I don’t have the stats, but I wouldn’t be surprised if iterm 2 is more popular than Terminal.app. Only power users are using this, and they tend towards power user tools.
> Only power users are using this, and they tend towards power user tools.
I have a souped-up zsh config that I clone to all my systems, but I've honestly never seen the point in optimizing my terminal emulator. The shell itself provides the real functionality, and it's cross-platform so by leaning on it I get the same features whether I'm on my KDE desktop, MacBook, or SSH'd in via Termux.
What power user features am I missing by ignoring the emulator and focusing on the shell?
There's some minor things that iTerm2 does that I like:
You can hold down command and click URLs to open them. (You can actually kinda do this in Terminal.app as well by right-clicking a URL and choosing to open it, but it's a bit fiddlier, and I got used to the hover feedback in iTerm2.)

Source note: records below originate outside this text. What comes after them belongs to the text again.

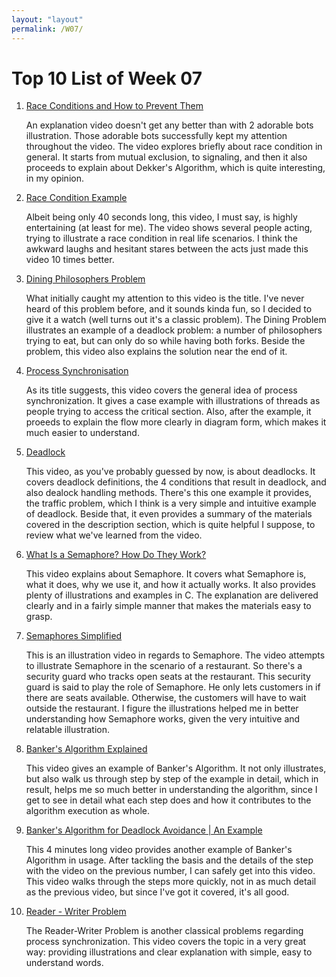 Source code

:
 ```yaml
---
layout: "layout"
permalink: /W07/
---
```


# Top 10 List of Week 07

1. [Race Conditions and How to Prevent Them](https://www.youtube.com/watch?v=MqnpIwN7dz0)

    An explanation video doesn't get any better than with 2 adorable bots illustration. Those adorable bots successfully kept my attention throughout the video. The video explores briefly about race condition in general. It starts from mutual exclusion, to signaling, and then it also proceeds to explain about Dekker's Algorithm, which is quite interesting, in my opinion.

2. [Race Condition Example](https://www.youtube.com/watch?v=8zyYjlaEY1k)

    Albeit being only 40 seconds long, this video, I must say, is highly entertaining (at least for me). The video shows several people acting, trying to illustrate a race condition in real life scenarios. I think the awkward laughs and hesitant stares between the acts just made this video 10 times better.

3. [Dining Philosophers Problem](https://www.youtube.com/watch?v=NbwbQQB7xNQ)

    What initially caught my attention to this video is the title. I've never heard of this problem before, and it sounds kinda fun, so I decided to give it a watch (well turns out it's a classic problem). The Dining Problem illustrates an example of a deadlock problem: a number of philosophers trying to eat, but can only do so while having both forks. Beside the problem, this video also explains the solution near the end of it.

4. [Process Synchronisation](https://www.youtube.com/watch?v=eKKc0d7kzww)

    As its title suggests, this video covers the general idea of process synchronization. It gives a case example with illustrations of threads as people trying to access the critical section. Also, after the example, it proeeds to explain the flow more clearly in diagram form, which makes it much easier to understand.

5. [Deadlock](https://www.youtube.com/watch?v=UVo9mGARkhQ)

    This video, as you've probably guessed by now, is about deadlocks. It covers deadlock definitions, the 4 conditions that result in deadlock, and also dealock handling methods. There's this one example it provides, the traffic problem, which I think is a very simple and intuitive example of deadlock. Beside that, it even provides a summary of the materials covered in the description section, which is quite helpful I suppose, to review what we've learned from the video.

6. [What Is a Semaphore? How Do They Work?](youtube.com/watch?v=ukM_zzrIeXs)

    This video explains about Semaphore. It covers what Semaphore is, what it does, why we use it, and how it actually works. It also provides plenty of illustrations and examples in C. The explanation are delivered clearly and in a fairly simple manner that makes the materials easy to grasp.

7. [Semaphores Simplified](https://www.youtube.com/watch?v=PQ5aK5wLCQE)

    This is an illustration video in regards to Semaphore. The video attempts to illustrate Semaphore in the scenario of a restaurant. So there's a security guard who tracks open seats at the restaurant. This security guard is said to play the role of Semaphore. He only lets customers in if there are seats available. Otherwise, the customers will have to wait outside the restaurant. I figure the illustrations helped me in better understanding how Semaphore works, given the very intuitive and relatable illustration.

8. [Banker's Algorithm Explained](https://www.youtube.com/watch?v=T0FXvTHcYi4)

    This video gives an example of Banker's Algorithm. It not only illustrates, but also walk us through step by step of the example in detail, which in result, helps me so much better in understanding the algorithm, since I get to see in detail what each step does and how it contributes to the algorithm execution as whole.

9. [Banker's Algorithm for Deadlock Avoidance | An Example](https://www.youtube.com/watch?v=2V2FfP_olaA)

    This 4 minutes long video provides another example of Banker's Algorithm in usage. After tackling the basis and the details of the step with the video on the previous number, I can safely get into this video. This video walks through the steps more quickly, not in as much detail as the previous video, but since I've got it covered, it's all good.

10. [Reader - Writer Problem](https://www.youtube.com/watch?v=_vfZhdTgA5A)

    The Reader-Writer Problem is another classical problems regarding process synchronization. This video covers the topic in a very great way: providing illustrations and clear explanation with simple, easy to understand words.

You can click to highlight entire blocks of output from commands, which I sometimes find handy when things feel like they're blending together.
It'll keep a floating copy of the previous command prompt at the top of the screen so you can see what led to whatever output is currently at the top.
Though I don't know how to do the third, Terminal.app supports the first two. Command+double-click opens URLs, and you can select the content of the last command with Edit > Select Between Marks or shift-command-A. (Terminal.app automatically adds a mark each time it detects a new prompt, unless you turn that setting off in Edit > Marks.)
This is actually one of those cases where the ease of doing it makes a real difference to me… iTerm2 does both of those on a single click, and that makes it vastly more likely that I’ll use them. (Completely a matter of taste, I’ll admit.)
Being able to easily set it up so it sends key combinations to remote servers at will (including ctrl/meta/shift combos) was my main reason; this enabled my seamless interactions with remote Emacs servers. 24bit color and italics were the cherry on top. The shells within Emacs have unlimited and easily searchable/editable state. I can log into a shell buffer and copy paste a debug diagnostic output together with the command line; I can quickly create minimal example oneliners iteratively to help debug a problem and paste both input and output at any point in time, including days later. I can search all my open shells (often dozens; sometimes hundreds) for any commands or outputs trivially. This is hard to achieve if the terminal gets in the way to using Emacs in the way I like, when some key combo is impossible to transmit, and I have to rewire things to the minimal common subset that Terminal.app supports and hope that it will not break in the future. Finally, without public source code, I dont think I can truly trust a terminal ever. It feels too personal. Of course apple has control of the hardware and I live with that restriction for parts of my life, but I am less concerned about apple monitoring/intercepting my work, and rather worried about the full number of exploits in the terminal app that remain to be uncovered in the near term. I agree that too many features are a drawback of iterm; at least the code is there and the useful features work well enough.
I tried that but I feel the same about that as lolinder says above. Using tmux as normal works better on all my systems, not just the Mac. I just don't see the point to it.